Source texts of formatted documents:
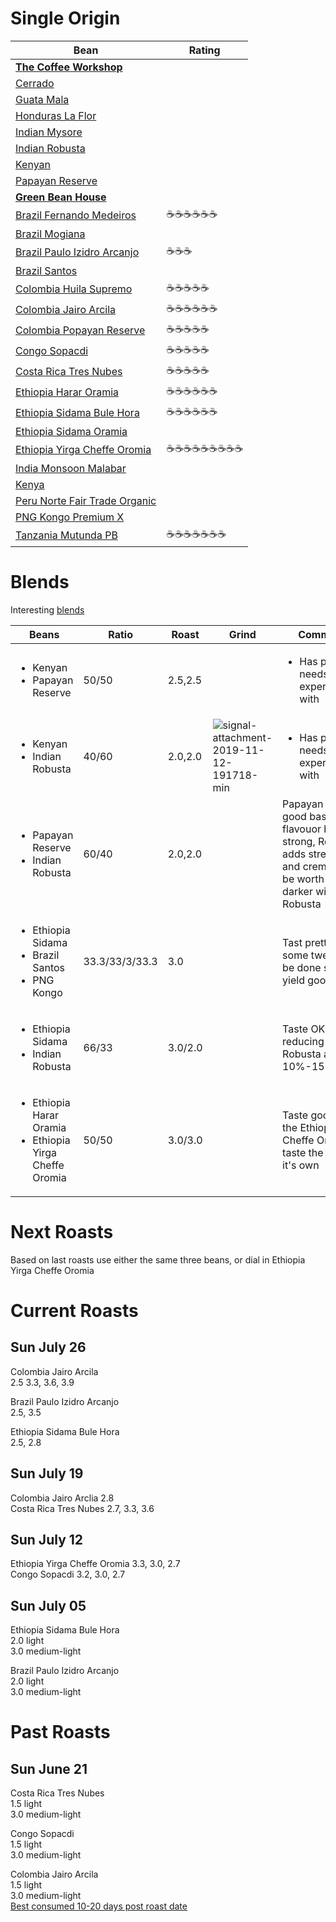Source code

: # Single Origin

| Bean | Rating |
|------|--------|
| **[The Coffee Workshop]** |  |
| [Cerrado](Cerrado.md) |  |
| [Guata Mala](GuataMala.md) |  |
| [Honduras La Flor](HondurasLaFlor.md) |  |
| [Indian Mysore](IndianMysore.md) |  |
| [Indian Robusta](IndianRobusta.md) |  |
| [Kenyan](Kenyan.md) |  |
| [Papayan Reserve](PapayanReserve.md) |  |
| **[Green Bean House]** |  |
| [Brazil Fernando Medeiros](BrazilFernandoMedeiros.md) | :coffee::coffee::coffee::coffee::coffee::coffee: |
| [Brazil Mogiana](BrazilMogiana.md) |  |
| [Brazil Paulo Izidro Arcanjo](BrazilPauloIzidroArcanjo.md) | :coffee::coffee::coffee: |
| [Brazil Santos](BrazilSantos.md) |  |
| [Colombia Huila Supremo](ColombiaHuilaSupremo.md) | :coffee::coffee::coffee::coffee::coffee: |
| [Colombia Jairo Arcila](ColombiaJairoArcila.md) | :coffee::coffee::coffee::coffee::coffee::coffee: |
| [Colombia Popayan Reserve](ColombiaPopayanReserve.md) | :coffee::coffee::coffee::coffee::coffee: |
| [Congo Sopacdi](CongoSopacdi.md) | :coffee::coffee::coffee::coffee::coffee: |
| [Costa Rica Tres Nubes](CostaRicaTresNubes.md) | :coffee::coffee::coffee::coffee::coffee: |
| [Ethiopia Harar Oramia](EthiopiaHararOramia.md) | :coffee::coffee::coffee::coffee::coffee::coffee: |
| [Ethiopia Sidama Bule Hora](EthiopiaSidamaBuleHora.md) | :coffee::coffee::coffee::coffee::coffee::coffee: |
| [Ethiopia Sidama Oramia](EthiopiaSidamaOromia.md) |  |
| [Ethiopia Yirga Cheffe Oromia](EthiopiaYirgaCheffeOromia.md) | :coffee::coffee::coffee::coffee::coffee::coffee::coffee::coffee::coffee: |
| [India Monsoon Malabar](IndiaMonsoonMalabar.md) |  |
| [Kenya](Kenya.md) |  |
| [Peru Norte Fair Trade Organic](PeruNorteFairTradeOrganic.md) |  |
| [PNG Kongo Premium X](PNGKongoPremiumX.md) |  |
| [Tanzania Mutunda PB](TanzaniaMatundaPB.md) | :coffee::coffee::coffee::coffee::coffee::coffee::coffee: |


[The Coffee Workshop]: https://www.thecoffeeworkshop.co.nz/store/c6/Green_Coffee_Beans_%28500gm%2C_1kg%2C_5kg_%26_15kg%29.html
[Green Bean House]: https://www.greenbeanhouse.co.nz/green-coffee-beans.html


# Blends

Interesting [blends](https://www.greenbeanhouse.co.nz/page/classic-blends.html)

| Beans                   | Ratio | Roast   | Grind | Comments |
|-------------------------|-------|---------|-------|----
| <ul><li>Kenyan</li><li>Papayan Reserve</li></ul> | 50/50 | 2.5,2.5 | | <ul><li>Has potential, needs experimenting with</li><ul> 
| <ul><li>Kenyan</li><li>Indian Robusta</li><ul> | 40/60 | 2.0,2.0 | ![signal-attachment-2019-11-12-191718-min](https://user-images.githubusercontent.com/2862029/68647862-c8722580-0583-11ea-993c-09ed10db39e5.jpeg) | <ul><li>Has potential, needs experimenting with</li><ul> 
| <ul><li>Papayan Reserve</li><li>Indian Robusta</li></ul> | 60/40 | 2.0,2.0 | | Papayan makes a good base full of flavouor but not strong, Robusta adds strength and crema. Could be worth going darker with the Robusta 
| <ul><li>Ethiopia Sidama</li><li>Brazil Santos</li><li>PNG Kongo</li></ol> | 33.3/33/3/33.3 | 3.0 |  | Tast pretty good, some tweaking to be done should yield good results 
| <ul><li>Ethiopia Sidama</li><li>Indian Robusta</li></ul> | 66/33 | 3.0/2.0 |  | Taste OK. Try reducing the Robusta another 10%-15% 
| <ul><li>Ethiopia Harar Oramia</li><li>Ethiopia Yirga Cheffe Oromia</li></ul> | 50/50 | 3.0/3.0 |  | Taste good. but the Ethiopia Yirga Cheffe Oromia taste the best on it's own 

# Next Roasts

Based on last roasts use either the same three beans, or dial in Ethiopia Yirga Cheffe Oromia

# Current Roasts

## Sun July 26

Colombia Jairo Arcila  
2.5 3.3, 3.6, 3.9

Brazil Paulo Izidro Arcanjo  
2.5, 3.5

Ethiopia Sidama Bule Hora  
2.5, 2.8

## Sun July 19

Colombia Jairo Arclia 2.8  
Costa Rica Tres Nubes 2.7, 3.3, 3.6

## Sun July 12

Ethiopia Yirga Cheffe Oromia 3.3, 3.0, 2.7  
Congo Sopacdi 3.2, 3.0, 2.7

## Sun July 05

Ethiopia Sidama Bule Hora  
2.0 light  
3.0 medium-light

Brazil Paulo Izidro Arcanjo  
2.0 light  
3.0 medium-light

# Past Roasts

## Sun June 21

Costa Rica Tres Nubes  
1.5 light  
3.0 medium-light

Congo Sopacdi  
1.5 light  
3.0 medium-light

Colombia Jairo Arcila  
1.5 light  
3.0 medium-light  
[Best consumed 10-20 days post roast date](https://vikingcoffee.co.nz/products/jairo-arcila-gesha-natural)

WHAT YOU SHOULD DO: Scan the entries above for the line containing "yield good results", and copy it and all lines after it exactly, down to and including the line containing "Colombia Jairo Arclia 2.8".

RESPONSE TO THIS TASK:
| <ul><li>Ethiopia Sidama</li><li>Brazil Santos</li><li>PNG Kongo</li></ol> | 33.3/33/3/33.3 | 3.0 |  | Tast pretty good, some tweaking to be done should yield good results 
| <ul><li>Ethiopia Sidama</li><li>Indian Robusta</li></ul> | 66/33 | 3.0/2.0 |  | Taste OK. Try reducing the Robusta another 10%-15% 
| <ul><li>Ethiopia Harar Oramia</li><li>Ethiopia Yirga Cheffe Oromia</li></ul> | 50/50 | 3.0/3.0 |  | Taste good. but the Ethiopia Yirga Cheffe Oromia taste the best on it's own 

# Next Roasts

Based on last roasts use either the same three beans, or dial in Ethiopia Yirga Cheffe Oromia

# Current Roasts

## Sun July 26

Colombia Jairo Arcila  
2.5 3.3, 3.6, 3.9

Brazil Paulo Izidro Arcanjo  
2.5, 3.5

Ethiopia Sidama Bule Hora  
2.5, 2.8

## Sun July 19

Colombia Jairo Arclia 2.8  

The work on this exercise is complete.